Era muito, muito difícil, naquela época, encontrá-lo no presente. Em geral,
minha carinha de “Pai, me dá um colo”, tirava-lhe do mundo em que se colocou após a
tragédia que se abateu sobre nossa família, no dia de seu aniversário.
Ao perceber minha
presença, Ele me dirigia o mais doce dos olhares, batia com as mãos nas pernas
e me dizia:
-Vem cá!
Devidamente acomodada, eu
encostava a cabeça no seu ombro quentinho e ele, então, dividia comigo as suas
saudades, cantarolando as músicas que embalaram a minha infância, tão triste
quanto a sua sobrevida.
-Marina, morena Marina,
você se pintou!
-Encosta a tua
cabecinha no meu ombro e chora, e conta logo tuas mágoas todas para mim!
- No Rancho Fundo, bem
prá lá, do fim do mundo...
Ele sabia quase todas
as letras da Emilinha Borba, que ele dizia “ser sua fã”. Nunca adiantou eu lhe
explicar que era ao contrário. Ele sorria e continuava dizendo do mesmo jeito.
Contudo, eu percebia
certa diferença no tom de sua voz, nas vezes em que ele cantava:
“Saudade palavra triste, quando se perde um
grande amor,
Na estrada longa da
vida, eu vou chorando a minha dor!
Meu primeiro amor, tão
cedo acabou só a dor deixou neste peito meu.
Meu primeiro amor foi como uma flor que
desabrochou e logo morreu”
Nos momentos em que
cantava o refrão, ele me embalava mais forte, como se a sua emoção chegasse ao
auge e, nestes momentos, meu coração desconfiava que ele se embrenhava mais
ainda, num outro passado em que fora tão feliz. Ele recordava-se dela, sua
primeira paixão de adolescente.
Um dia arrisquei
perguntar para quem cantava aquela música e ele contou a história do seu
primeiro amor, uma tal Mariazinha, namorisco que minha avó Rosa (madrasta dele)

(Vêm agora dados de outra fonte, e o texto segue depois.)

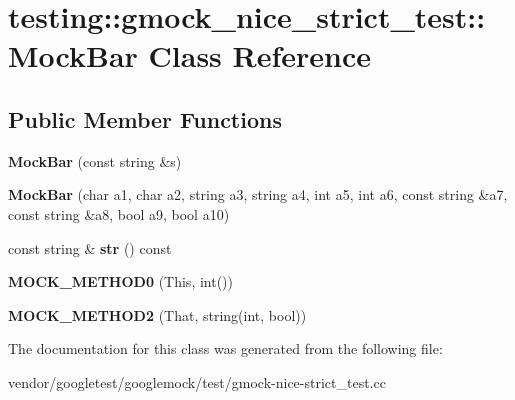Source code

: \hypertarget{classtesting_1_1gmock__nice__strict__test_1_1_mock_bar}{}\section{testing\+:\+:gmock\+\_\+nice\+\_\+strict\+\_\+test\+:\+:Mock\+Bar Class Reference}
\label{classtesting_1_1gmock__nice__strict__test_1_1_mock_bar}
\subsection*{Public Member Functions}
\begin{DoxyCompactItemize}
\item 
\mbox{\label{classtesting_1_1gmock__nice__strict__test_1_1_mock_bar_a3b271f736d0b519777af26e7ac76d442}} 
{\bfseries Mock\+Bar} (const string \&s)
\item 
\mbox{\label{classtesting_1_1gmock__nice__strict__test_1_1_mock_bar_a2f30bd760cd5b5a8de72d081b26df5b9}} 
{\bfseries Mock\+Bar} (char a1, char a2, string a3, string a4, int a5, int a6, const string \&a7, const string \&a8, bool a9, bool a10)
\item 
\mbox{\label{classtesting_1_1gmock__nice__strict__test_1_1_mock_bar_a417755a41cb5a75dec7f98bdd951185c}} 
const string \& {\bfseries str} () const
\item 
\mbox{\label{classtesting_1_1gmock__nice__strict__test_1_1_mock_bar_a9aad688c2b1dc6b529b7c499e49e3a70}} 
{\bfseries M\+O\+C\+K\+\_\+\+M\+E\+T\+H\+O\+D0} (This, int())
\item 
\mbox{\label{classtesting_1_1gmock__nice__strict__test_1_1_mock_bar_ac2c649c788feae66d3b4a9249720ae5b}} 
{\bfseries M\+O\+C\+K\+\_\+\+M\+E\+T\+H\+O\+D2} (That, string(int, bool))
\end{DoxyCompactItemize}


The documentation for this class was generated from the following file\+:\begin{DoxyCompactItemize}
\item 
vendor/googletest/googlemock/test/gmock-\/nice-\/strict\+\_\+test.\+cc\end{DoxyCompactItemize}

havia tratado de dar fim, porque moravam na mesma casa.
Muito surpresa, eu o
ouvi contar sobre a tristeza e decepção por não ter podido viver este amor, tão
ingênuo e tão belo. Ele, sempre tão sisudo e rígido, transformou-se num
garotinho apaixonado, ante meus olhos! Algo inimaginável para mim, que o via
como um pedestal de força e coragem.
Depois, ele contava
algum “causo estranho”, alguma teoria sobre algum extraterrestre, e voltava a
cantarolar as músicas que tocavam nos tempos de minha mãe. Nestes momentos eu
tentava fazer-lhe algumas perguntas sobre ela, que eu não conhecera. Algumas
vezes, obtive sucesso, mas o seu olhar sofrido e as lágrimas que nele brilhavam
me faziam desistir do intento e eu me conformei a viver sem conhecer aquela que
me dera à vida.
Então, quando lá pelas
cinco horas da tarde minha madrasta deixava a máquina de bordar e vinha fazer o
café, ele me dava uma palmadinha dizendo:
-Agora tu vais brincar
um pouquinho, cambacica (pequeno pássaro), que eu vou limpar as gaiolas e
guardar os passarinhos.
A janta então começava
a ser preparada e o enlevo se partia, ele não falava de outros amores na frente
dela, para não magoá-la. Eles viveram um casamento muito feliz.
E assim, passei minha
infância e ele, boa parte dos doloridos anos que se seguiram a morte de minha
mãe. Ao dividir comigo suas lembranças mais íntimas, ele me tornou sua
cúmplice, e talvez, o único dos filhos a quem permitiu conhecer este seu lado
tão romântico.
Sentada em seu colo,
por vezes, naquelas tardes, embalada por ele e pelas músicas que cantava, eu olhava para ele e no seu rosto
marcado, tão criança ainda, eu conheci a descrição e a tradução da palavra:
SAUDADE!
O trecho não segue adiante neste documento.